##Description This set of files makes up a demonstration of Riak TS 1.2, the Riak Python Client and associated Python libraries for data analysis and the Riak-Apache Spark connector.
##Demonstration limitation Due to the GitHub limit on file uploads a demonstration data extract is included here. The original demonstration uses a dataset of 13.7 million rows but that is too large to be uploaded here, even when compressed. Therefore a demonstration data extract of 50,000 rows is included here. If anyone wants the full dataset, please contact me.
##Pre-requisites The following need to be installed before running this demonstration:
- A JDK (with the environment variable of JAVA_HOME set and tha PATH edited to include the path to the java executables)
- Scala (I advise you not to use Scala 2.11 as this needs additional steps in its build that further complicate matters)
- Apache Spark - the original demonstration runs with Spark 1.6.1. Installing Spark is not straightforward. The document spark.md contains details of how I installed Spark on Linux Mint 17.2. Those instructions will need to be changed for other Linux distributions
- Riak TS 1.2 - a download can be found here and instructions for installing this for Basho staff can be found here. The demonstration assumes one node running locally.
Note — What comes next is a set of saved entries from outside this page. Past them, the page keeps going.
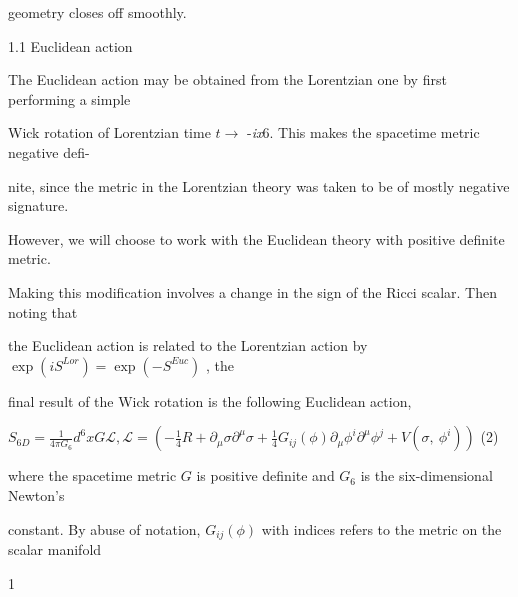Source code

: \documentclass[a4paper,12pt]{article}
\begin{document}
geometry closes off smoothly.

1.1 Euclidean action

The Euclidean action may be obtained from the Lorentzian one by first performing a simple

Wick rotation of Lorentzian time $ t\rightarrow$ -{\it ix}6. This makes the spacetime metric negative defi-

nite, since the metric in the Lorentzian theory was taken to be of mostly negative signature.

However, we will choose to work with the Euclidean theory with positive definite metric.

Making this modification involves a change in the sign of the Ricci scalar. Then noting that

the Euclidean action is related to the Lorentzian action by $\exp(iS^{Lor}) =\exp(-S^{Euc})$ , the

final result of the Wick rotation is the following Euclidean action,

$S_{6D}=\displaystyle \frac{1}{4\pi G_{6}} d^{6}x G\mathcal{L}, \mathcal{L}= (-\displaystyle \frac{1}{4}R+\partial_{\mu}\sigma\partial^{\mu}\sigma+\frac{1}{4}G_{ij}(\phi)\partial_{\mu}\phi^{i}\partial^{\mu}\phi^{j}+V(\sigma,\ \phi^{i}))$ (2)

where the spacetime metric $G$ is positive definite and $G_{6}$ is the six-dimensional Newton's

constant. By abuse of notation, $G_{ij}(\phi)$ with indices refers to the metric on the scalar manifold

1
\end{document}
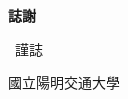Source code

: \thispagestyle{empty}

\begin{center}
\Large
\textbf{誌\hspace{1cm}謝}
\end{center}

\vspace{1cm}
\linespread{1.5}%
\selectfont
\noindent




\vspace{3cm}
\begin{flushright}
\studentCnName \ 謹誌

國立陽明交通大學\ \NameofDepartmentInstituteCN

\ThesisDateTW
\end{flushright}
- A build environment: on Debian/ubuntu derivatives this is installed as
$sudo apt-get install build-essential
. On RHEL derived systems this is a groupinstall of "development-tools". - Python 2.7 this should be available as part of any Linux distribution, but if the version included is less than 2.7 you will need to upgrade.
- Pip - the python install tool; on linux mint and Debian/Ubuntu derivatives this can be installed with "sudo apt-get install python-pip".
- Python virtualenv - a library that allows the creation of isolated python development environments so that the core python which is used my many Linux system utilities is not adversely affected by installation of other python libraries and modules. This can be installed as follows on linux "sudo pip install virtualenv".
- The Riak-Spark connector jar - this needs to be downloaded from [here] (https://bintray.com/artifact/download/basho/data-platform/com/basho/riak/spark-riak-connector/1.3.0-beta1/spark-riak-connector-1.3.0-beta1-uber.jar) and copied to a sub-directory that your user has access to. I suggest a subdirectory within your user's home directory.
- Certain python modules require operating system libraries. You should refer to google/documentation for details on how to install these on your Linux distribution. The ones needed (which are used by the graph drawing library matplotlib) are:
- libpng and libpng-dev
- libfreetype6 and libfreetype6-dev
##Installation instructions In the following instructions I assume that the demonstration is being loaded and run on a Linux machine. The '$' is the linux command prompt - DO NOT ENTER THE $ CHARACTER!
- Clone this repository to your machine.
- Create a python virtualenv - I will assume that you will use the cloned repository on your machine as the virtualenv, so to accomplish this task do:
$cd rts12-sc-demo
$virtualenv
- Once the virtualenv has been created enter
$source ./bin/activate
This will change the command prompt showing the virtual environment is active. - Then enter
$pip install -r requirements.txt
This will load the required python modules, including the current Riak python client. - Unzip the demo-data-extract.zip file to get demo-data-extract.csv
##Demonstration instructions This is not a demonstration of the Jupyter notebook analysis environment. To run python code contained in a notebook cell you have to use the key combination SHIFT+ENTER. If you want to explore Jupyter further, I refer you to the project homepage
Ensure Riak TS1.2 is running.
With your python virtual environment active (see above), in the rts12-sc-demo subdirectory enter the following:
SPARK_CLASSPATH=/path/to the /jar file/installed including the /jarfile jupyter notebook
This will start a jupyter notebook server and open your browser to its home directory.
In that directory you will find the following files (there will also be other files but you can ignore them as the server lists the subdirectory contents):
- Create-table-aarhus2.ipynb - this is the initial notebook to create the table in RiakTS for the demonstration data, so run this first. Once it has run, follow the instructions in the notebook for changing the default replication value (n_val). Then in a separate terminal window (running the python virtual environment) run the python load script with the following command
$python load-data-v2a.py
Once that has completed, switch to the Jupyter server homepage again in your browser and access - Querying-arhus2-data.ipynb - this notebook does an analysis of the aarhus sensor data for the sensor pair 668, then invoke the following from the server home page
- aarhus-pyspark-2.ipynb - this notebook uses the Riak-Spark connector to do further analysis of the sensor pair 668 data.